Wahid Sandhar Sugars Ltd. v. Punjab State Power Corporation Limited
2018-01-24
RAKESH KUMAR JAIN
body2018
DigiLaw.ai
JUDGMENT Mr. Rakesh Kumar Jain, J (Oral).:- The petitioner is aggrieved against the minutes dated 28.1.2016 recorded by the Zonal Level Refund Committee (for short ‘the Committee’), communicated to the petitioner by the Punjab State Power Corporation Limited (for short ‘the Corporation’), by which the prayer made by the petitioner to the Corporation for grant of interest @ 18% per annum on the amount of Rs.1,15,61,389/-, which has been illegally claimed and recovered from the petitioner by the Corporation, was declined. 2. The petitioner is running a sugar mill. It has an electricity connection provided by the Corporation.
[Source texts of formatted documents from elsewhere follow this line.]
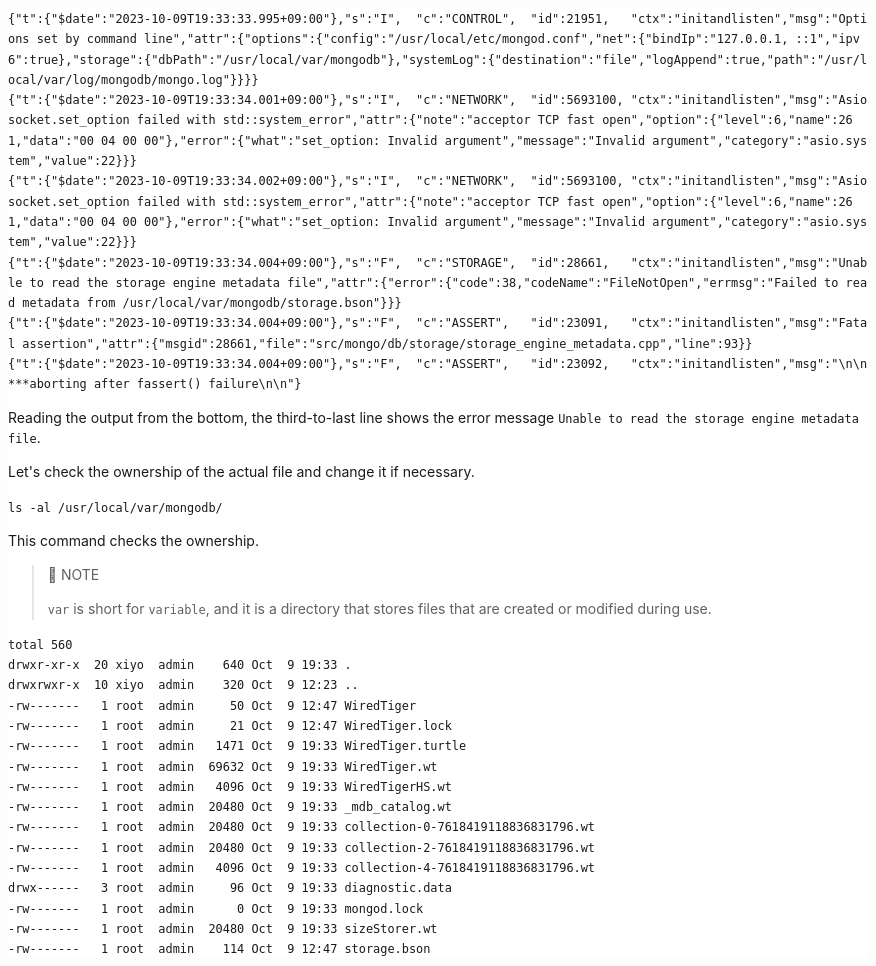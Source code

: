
 ```text
{"t":{"$date":"2023-10-09T19:33:33.995+09:00"},"s":"I",  "c":"CONTROL",  "id":21951,   "ctx":"initandlisten","msg":"Options set by command line","attr":{"options":{"config":"/usr/local/etc/mongod.conf","net":{"bindIp":"127.0.0.1, ::1","ipv6":true},"storage":{"dbPath":"/usr/local/var/mongodb"},"systemLog":{"destination":"file","logAppend":true,"path":"/usr/local/var/log/mongodb/mongo.log"}}}}
{"t":{"$date":"2023-10-09T19:33:34.001+09:00"},"s":"I",  "c":"NETWORK",  "id":5693100, "ctx":"initandlisten","msg":"Asio socket.set_option failed with std::system_error","attr":{"note":"acceptor TCP fast open","option":{"level":6,"name":261,"data":"00 04 00 00"},"error":{"what":"set_option: Invalid argument","message":"Invalid argument","category":"asio.system","value":22}}}
{"t":{"$date":"2023-10-09T19:33:34.002+09:00"},"s":"I",  "c":"NETWORK",  "id":5693100, "ctx":"initandlisten","msg":"Asio socket.set_option failed with std::system_error","attr":{"note":"acceptor TCP fast open","option":{"level":6,"name":261,"data":"00 04 00 00"},"error":{"what":"set_option: Invalid argument","message":"Invalid argument","category":"asio.system","value":22}}}
{"t":{"$date":"2023-10-09T19:33:34.004+09:00"},"s":"F",  "c":"STORAGE",  "id":28661,   "ctx":"initandlisten","msg":"Unable to read the storage engine metadata file","attr":{"error":{"code":38,"codeName":"FileNotOpen","errmsg":"Failed to read metadata from /usr/local/var/mongodb/storage.bson"}}}
{"t":{"$date":"2023-10-09T19:33:34.004+09:00"},"s":"F",  "c":"ASSERT",   "id":23091,   "ctx":"initandlisten","msg":"Fatal assertion","attr":{"msgid":28661,"file":"src/mongo/db/storage/storage_engine_metadata.cpp","line":93}}
{"t":{"$date":"2023-10-09T19:33:34.004+09:00"},"s":"F",  "c":"ASSERT",   "id":23092,   "ctx":"initandlisten","msg":"\n\n***aborting after fassert() failure\n\n"}
```

Reading the output from the bottom, the third-to-last line shows the error message `Unable to read the storage engine metadata file`.

Let's check the ownership of the actual file and change it if necessary.

```shell
ls -al /usr/local/var/mongodb/
```

This command checks the ownership.

> 🔵 NOTE
>
> `var` is short for `variable`, and it is a directory that stores files that are created or modified during use.

```text
total 560
drwxr-xr-x  20 xiyo  admin    640 Oct  9 19:33 .
drwxrwxr-x  10 xiyo  admin    320 Oct  9 12:23 ..
-rw-------   1 root  admin     50 Oct  9 12:47 WiredTiger
-rw-------   1 root  admin     21 Oct  9 12:47 WiredTiger.lock
-rw-------   1 root  admin   1471 Oct  9 19:33 WiredTiger.turtle
-rw-------   1 root  admin  69632 Oct  9 19:33 WiredTiger.wt
-rw-------   1 root  admin   4096 Oct  9 19:33 WiredTigerHS.wt
-rw-------   1 root  admin  20480 Oct  9 19:33 _mdb_catalog.wt
-rw-------   1 root  admin  20480 Oct  9 19:33 collection-0-7618419118836831796.wt
-rw-------   1 root  admin  20480 Oct  9 19:33 collection-2-7618419118836831796.wt
-rw-------   1 root  admin   4096 Oct  9 19:33 collection-4-7618419118836831796.wt
drwx------   3 root  admin     96 Oct  9 19:33 diagnostic.data
-rw-------   1 root  admin      0 Oct  9 19:33 mongod.lock
-rw-------   1 root  admin  20480 Oct  9 19:33 sizeStorer.wt
-rw-------   1 root  admin    114 Oct  9 12:47 storage.bson
```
On 9.12.1992, the premises of the petitioner was inspected by the flying squad of the Corporation and thereafter issued notice dated 10.12.1992, asking the petitioner to deposit Rs.49,04,127/- on account of ‘excess load’ found attached to the turbine generator set (TGS), which was installed a day prior to the inspection. The said notice was challenged by the petitioner by filing a writ petition bearing CWP No. 370 of 1993 titled M/s Oswal Agro Mills Ltd. v. Punjab State Electricity Board. The notice was set aside on 30.3.1993 by a Division Bench of this Court and liberty was granted to the Corporation to raise fresh demand after following due procedure. The Corporation served another similar demand notice dated 1.6.1993 to the petitioner to pay the same amount again. Again the petitioner challenged the said demand notice by filing a writ petition bearing CWP No. 7299 of 1993 with the same title. The said writ petition was partly allowed on 1.4.2009 as the demand raised by the Corporation from Rs.49,04,127/-was reduced to 26,77,797/-. Thereafter, the Corporation served another notice to the petitioner demanding Rs.1,10,64,233/-, in which the Corporation added a sum of Rs.81,18,656/- towards interest of 15 years 114 days in terms of (Electricity Supply Regulation) ESR 123.8.4 @ 18% p.a. The petitioner challenged the said notice by way of a writ petition bearing CWP No. 9369 of 2009 titled M/s Wahid Sandhar Sugars Ltd. v. Punjab State Electricity Board and others, in which the Corporation filed the reply to justify the demand of interest @ 18% p.a. on the basis of aforesaid ESR 123.8.4 and supported it by making the following observations : “That the contents of these sub paras are wrong and denied.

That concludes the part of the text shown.